Ripple ProjectSuppose you're in Canada and you want to send money to a friend in Sweden. You log in to your online banking service and enter your friend's Ripple ID (like an email address), and the amount you want to send. Your bank's Ripple server communicates with your friend's Ripple server and they coordinate to find a payment path between you. Your bank reports back the cost to you with transaction fees, if any, for your approval. The money ends up in one of your friend's accounts a few seconds later.
Behind the scenes, what you do not see, is that the path the Ripple system found to make the payment goes from your bank, through a Canadian export corporation to the bank in Sweden, to a smaller credit union with an account at that bank, to a member of the credit union named Anja, to a friend of hers, Bob, who participates in a community currency in Northern Sweden that your friend also uses.

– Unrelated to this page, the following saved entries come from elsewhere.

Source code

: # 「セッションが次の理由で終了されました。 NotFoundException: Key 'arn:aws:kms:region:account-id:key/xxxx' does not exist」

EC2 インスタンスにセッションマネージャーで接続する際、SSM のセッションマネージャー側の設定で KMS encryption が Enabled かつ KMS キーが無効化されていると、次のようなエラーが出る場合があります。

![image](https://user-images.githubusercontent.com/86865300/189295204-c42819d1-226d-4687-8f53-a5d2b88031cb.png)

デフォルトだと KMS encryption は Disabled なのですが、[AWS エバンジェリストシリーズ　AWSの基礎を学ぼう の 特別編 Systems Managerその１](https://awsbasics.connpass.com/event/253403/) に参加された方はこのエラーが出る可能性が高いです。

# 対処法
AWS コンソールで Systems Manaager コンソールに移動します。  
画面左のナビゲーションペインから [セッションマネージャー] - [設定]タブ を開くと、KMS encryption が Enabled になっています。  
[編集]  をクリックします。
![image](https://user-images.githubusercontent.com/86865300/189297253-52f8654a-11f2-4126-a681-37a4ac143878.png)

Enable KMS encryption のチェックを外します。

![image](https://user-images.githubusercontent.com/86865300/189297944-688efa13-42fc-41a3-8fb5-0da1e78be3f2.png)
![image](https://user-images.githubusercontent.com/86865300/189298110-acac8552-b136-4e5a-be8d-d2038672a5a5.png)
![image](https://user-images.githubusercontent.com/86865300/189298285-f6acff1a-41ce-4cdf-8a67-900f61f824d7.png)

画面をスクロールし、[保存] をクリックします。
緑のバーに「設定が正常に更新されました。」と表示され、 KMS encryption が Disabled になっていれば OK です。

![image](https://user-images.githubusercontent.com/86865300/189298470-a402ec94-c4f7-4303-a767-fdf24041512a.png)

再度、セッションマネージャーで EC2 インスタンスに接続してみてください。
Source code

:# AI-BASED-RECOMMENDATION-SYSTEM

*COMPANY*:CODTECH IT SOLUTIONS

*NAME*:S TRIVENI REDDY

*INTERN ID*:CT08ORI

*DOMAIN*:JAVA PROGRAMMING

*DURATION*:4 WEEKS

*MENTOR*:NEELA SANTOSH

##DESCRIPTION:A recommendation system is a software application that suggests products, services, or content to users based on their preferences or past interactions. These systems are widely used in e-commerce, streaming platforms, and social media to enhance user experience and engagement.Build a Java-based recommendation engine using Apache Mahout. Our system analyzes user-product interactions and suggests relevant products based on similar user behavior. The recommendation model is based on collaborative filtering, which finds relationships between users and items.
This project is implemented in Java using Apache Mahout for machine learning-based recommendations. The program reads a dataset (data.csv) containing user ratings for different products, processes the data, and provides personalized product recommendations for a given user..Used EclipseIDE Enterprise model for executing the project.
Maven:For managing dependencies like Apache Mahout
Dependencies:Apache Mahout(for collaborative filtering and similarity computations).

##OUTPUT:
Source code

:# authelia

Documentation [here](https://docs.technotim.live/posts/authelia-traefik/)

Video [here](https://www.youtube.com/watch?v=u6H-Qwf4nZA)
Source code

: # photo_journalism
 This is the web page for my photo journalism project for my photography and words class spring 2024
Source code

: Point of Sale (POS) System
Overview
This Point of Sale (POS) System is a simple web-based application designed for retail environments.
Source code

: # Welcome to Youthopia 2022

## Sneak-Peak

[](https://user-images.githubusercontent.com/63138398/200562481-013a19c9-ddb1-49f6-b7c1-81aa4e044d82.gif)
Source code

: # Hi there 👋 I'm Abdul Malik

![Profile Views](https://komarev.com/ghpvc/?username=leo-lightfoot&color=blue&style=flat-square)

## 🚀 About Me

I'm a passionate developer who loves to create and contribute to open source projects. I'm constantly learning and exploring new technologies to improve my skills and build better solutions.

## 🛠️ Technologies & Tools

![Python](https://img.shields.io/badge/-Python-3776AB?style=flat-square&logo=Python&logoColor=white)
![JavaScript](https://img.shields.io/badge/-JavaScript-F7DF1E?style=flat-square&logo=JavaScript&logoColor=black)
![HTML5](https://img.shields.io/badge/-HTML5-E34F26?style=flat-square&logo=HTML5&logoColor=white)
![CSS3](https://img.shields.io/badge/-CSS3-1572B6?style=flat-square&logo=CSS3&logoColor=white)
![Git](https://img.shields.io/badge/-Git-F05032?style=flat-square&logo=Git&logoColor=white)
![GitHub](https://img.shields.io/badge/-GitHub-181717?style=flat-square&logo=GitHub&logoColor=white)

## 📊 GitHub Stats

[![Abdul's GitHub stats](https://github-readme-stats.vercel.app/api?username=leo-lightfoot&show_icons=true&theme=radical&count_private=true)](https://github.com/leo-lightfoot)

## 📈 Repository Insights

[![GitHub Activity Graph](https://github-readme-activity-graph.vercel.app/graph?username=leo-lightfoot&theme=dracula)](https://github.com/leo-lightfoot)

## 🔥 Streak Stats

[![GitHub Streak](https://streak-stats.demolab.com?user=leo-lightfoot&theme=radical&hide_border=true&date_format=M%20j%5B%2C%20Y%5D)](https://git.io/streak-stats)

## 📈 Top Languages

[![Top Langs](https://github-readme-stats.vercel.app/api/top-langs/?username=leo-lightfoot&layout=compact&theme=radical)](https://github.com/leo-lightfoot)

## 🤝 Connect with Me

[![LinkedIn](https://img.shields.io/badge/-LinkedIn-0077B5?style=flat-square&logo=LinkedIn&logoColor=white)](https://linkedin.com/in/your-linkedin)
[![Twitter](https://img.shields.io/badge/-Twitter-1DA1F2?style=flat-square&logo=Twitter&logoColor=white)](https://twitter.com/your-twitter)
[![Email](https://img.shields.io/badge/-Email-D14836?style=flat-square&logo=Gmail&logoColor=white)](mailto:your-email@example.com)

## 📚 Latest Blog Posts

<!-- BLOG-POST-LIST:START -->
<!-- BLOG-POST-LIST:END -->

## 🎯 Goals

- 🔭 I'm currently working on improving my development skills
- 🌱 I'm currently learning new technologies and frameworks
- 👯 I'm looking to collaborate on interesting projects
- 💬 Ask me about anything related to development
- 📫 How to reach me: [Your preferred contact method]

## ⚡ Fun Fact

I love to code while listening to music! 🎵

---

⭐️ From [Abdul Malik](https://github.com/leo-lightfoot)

When you approve the transaction, your friend's account at the community currency is credited with payment amount, in Swedish kronor, and Bob's account is deducted that amount. Bob had an outstanding debt with Anja, and that gets reduced in exchange for Anja's credit union account being credited. Then the credit union's Swedish bank account is credited, and the Canadian export firm's account is debited. That firm has given you a good exchange rate for your dollars into kronor as a way of converting kronor they hold back into dollars, and those dollars come out of your bank account and go into the firm's.
The end result is that value flowed from your bank account into your friend's community currency account via a hodge-podge of intermediaries, none of whom knew anything but who came next in the chain. Even the payer and recipient do not know who all the intermediaries were.